Sunday, April 05, 2020

The late Hungarian film director Zoltan Fabri speaks to the Indian film critic Jugu Abraham in Budapest, Hungary, in 1982

Zoltan Fabri, 1917-94 (Courtesy: MUBI)




Transcript of the interview published in the daily newspaper The Telegraph, (Kolkata, India) on 15 August 1982 

Zoltan Fabri is not an unknown name in India. His films have been widely shown in screenings in India, courtesy NFDC, and he holds the distinction of winning two awards at the Delhi International Film Festival of India (IFFI). In 1979, Hungarians won the Golden Peacock for the Best Film and in 1981 his film Balint Fabian meets God was awarded the Silver Peacock for the Best Actor. Fabri is one of three great Hungarian filmmakers—Miklos Jancso and Istvan Szabo completing the trio. Jugu Abraham, who interviewed him in Hungary, found him to be ‘a lovely old man’ with impeccable manners and forthright views. The interview: 


Q. In India, we see a lot of your films but we hardly know anything of the person behind the camera. I would like to ask you something of your personal life. Your films have shown the protagonists playing very tragic and sombre roles, full of strife and sadness, in Hungary of the Second World War and before. Was your personal life as tragic, as difficult and as sombre as the heroes of your films?

A. My parents were relatively poor. My father worked in a bank as a clerk. In the summer, I lived with the peasants. And the reason peasants recur in my films is that I learned very much about their lifestyles. I went to school in town. I went to the College of Fine Arts. I wanted to be a painter. At that time film was not taught in college. I was born a weak child. I had problems with my tonsils which were removed, and I was beset by recurring illness of a weak heart.

Q. How much of your life was affected by the World Wars?

A.I was born during the First World War I have very few memories of that World War. We lived in misery. I was living in a big house with lots of people living in it. During the Second World War, I was in college, on a scholarship. In college, I would win at poetry recitals and wonder what I would do later in life. I had to choose between painting and directing plays. In my sixth form, I put up Julius Caesar and played Antony. But am I boring you?

Q. No, please continue.

A. So I joined the School of Fine Arts. At the end of the third year my father tried to find a job for me. He found me a job as a drawing teacher in one of the plush schools. But I decided to leave college.

One afternoon, I went to my father, who was shaving, and told him I am going to quit the School of Fine Arts and I intended to join the Theatre College. My father chased me like a mad man with a razor in his hand for 10 minutes. But after a lot of pleading, he agreed to let me try out theatre studies for a year at college. At the end of the year, my father went to the school to find out how I was doing. I was allowed to stay on. I need not elaborate why.

I finished the school in 3 years, making it clear that I did not want to be an actor but a director.
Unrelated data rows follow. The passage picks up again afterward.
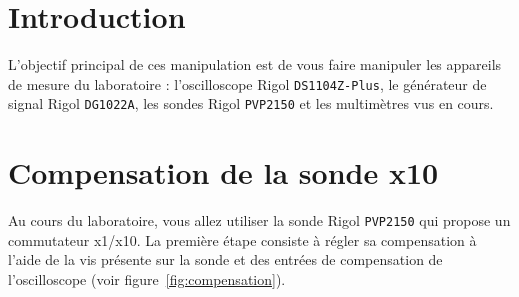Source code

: \documentclass{../template/labo}
\author{The Fantastic Four}
\begin{document}

\section{Introduction}
L'objectif principal de ces manipulation est de vous faire manipuler les appareils de mesure du laboratoire : l'oscilloscope Rigol \texttt{DS1104Z-Plus}, le générateur de signal Rigol \texttt{DG1022A}, les sondes Rigol \texttt{PVP2150} et les multimètres vus en cours.





\section{Compensation de la sonde x10}
Au cours du laboratoire, vous allez utiliser la sonde Rigol \texttt{PVP2150} qui propose un commutateur x1/x10.
La première étape consiste à régler sa compensation à l'aide de la vis présente sur la sonde et des entrées de compensation de l'oscilloscope (voir figure~\ref{fig:compensation}).
\end{document}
I wrote scripts for an Ibsen play and even made sets for it. And the play was a great success. The production went through all the Budapest theatres in one year.
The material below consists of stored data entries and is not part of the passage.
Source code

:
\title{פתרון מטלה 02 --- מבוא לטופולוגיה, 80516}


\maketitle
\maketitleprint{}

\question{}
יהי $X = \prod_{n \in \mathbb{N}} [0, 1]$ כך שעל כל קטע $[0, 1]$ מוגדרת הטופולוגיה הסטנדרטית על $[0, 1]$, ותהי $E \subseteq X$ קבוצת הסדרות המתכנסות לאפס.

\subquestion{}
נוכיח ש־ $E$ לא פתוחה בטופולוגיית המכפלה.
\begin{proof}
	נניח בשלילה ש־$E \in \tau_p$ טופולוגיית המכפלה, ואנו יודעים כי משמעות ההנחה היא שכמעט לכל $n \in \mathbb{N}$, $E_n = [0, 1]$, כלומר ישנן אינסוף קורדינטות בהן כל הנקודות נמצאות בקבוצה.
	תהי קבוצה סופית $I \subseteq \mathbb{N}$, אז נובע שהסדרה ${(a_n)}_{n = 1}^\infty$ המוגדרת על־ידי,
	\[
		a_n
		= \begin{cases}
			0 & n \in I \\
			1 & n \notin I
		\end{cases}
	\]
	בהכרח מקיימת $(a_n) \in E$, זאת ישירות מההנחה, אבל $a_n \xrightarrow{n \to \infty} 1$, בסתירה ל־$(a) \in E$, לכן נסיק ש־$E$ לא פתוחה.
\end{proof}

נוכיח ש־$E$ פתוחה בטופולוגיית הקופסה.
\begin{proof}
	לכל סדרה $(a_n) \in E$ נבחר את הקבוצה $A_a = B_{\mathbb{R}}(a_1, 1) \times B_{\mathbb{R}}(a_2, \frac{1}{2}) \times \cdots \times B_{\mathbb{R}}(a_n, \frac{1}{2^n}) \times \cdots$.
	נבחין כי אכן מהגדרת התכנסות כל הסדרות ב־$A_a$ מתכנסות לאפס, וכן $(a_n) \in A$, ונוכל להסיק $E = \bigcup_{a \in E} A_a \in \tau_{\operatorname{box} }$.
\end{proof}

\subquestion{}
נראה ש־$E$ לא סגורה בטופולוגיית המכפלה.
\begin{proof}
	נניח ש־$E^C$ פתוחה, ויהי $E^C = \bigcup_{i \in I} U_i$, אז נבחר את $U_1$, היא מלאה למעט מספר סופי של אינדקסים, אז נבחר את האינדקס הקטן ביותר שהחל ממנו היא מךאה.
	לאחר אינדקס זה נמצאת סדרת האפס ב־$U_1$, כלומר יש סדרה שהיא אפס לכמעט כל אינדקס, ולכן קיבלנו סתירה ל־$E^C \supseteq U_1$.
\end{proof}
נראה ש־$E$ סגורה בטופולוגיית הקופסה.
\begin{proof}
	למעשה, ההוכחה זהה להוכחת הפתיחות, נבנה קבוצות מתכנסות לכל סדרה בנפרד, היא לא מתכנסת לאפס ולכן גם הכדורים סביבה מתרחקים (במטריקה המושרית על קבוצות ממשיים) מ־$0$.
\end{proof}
Two days after getting my degree, I got a letter from the National Theatre that I should go and discuss my contract. In my first play at the National Theatre, there were actors who had been my teachers at the college.

Q. Was your private life greatly affected during the Second World War?

A. In 1943, I was taken prisoner till 1945. I had no contact with my family at that time. I was single then. I wasn’t married. I returned to find Budapest totally bombed. As I approached my house, I found all our neighbouring houses were bombed but my parents’ flat had survived.  I found them safe. It was a horrible memory to reconstruct things.  I went back to theatre and worked in all Budapest theatres as a director, as a set director and sometimes as an actor.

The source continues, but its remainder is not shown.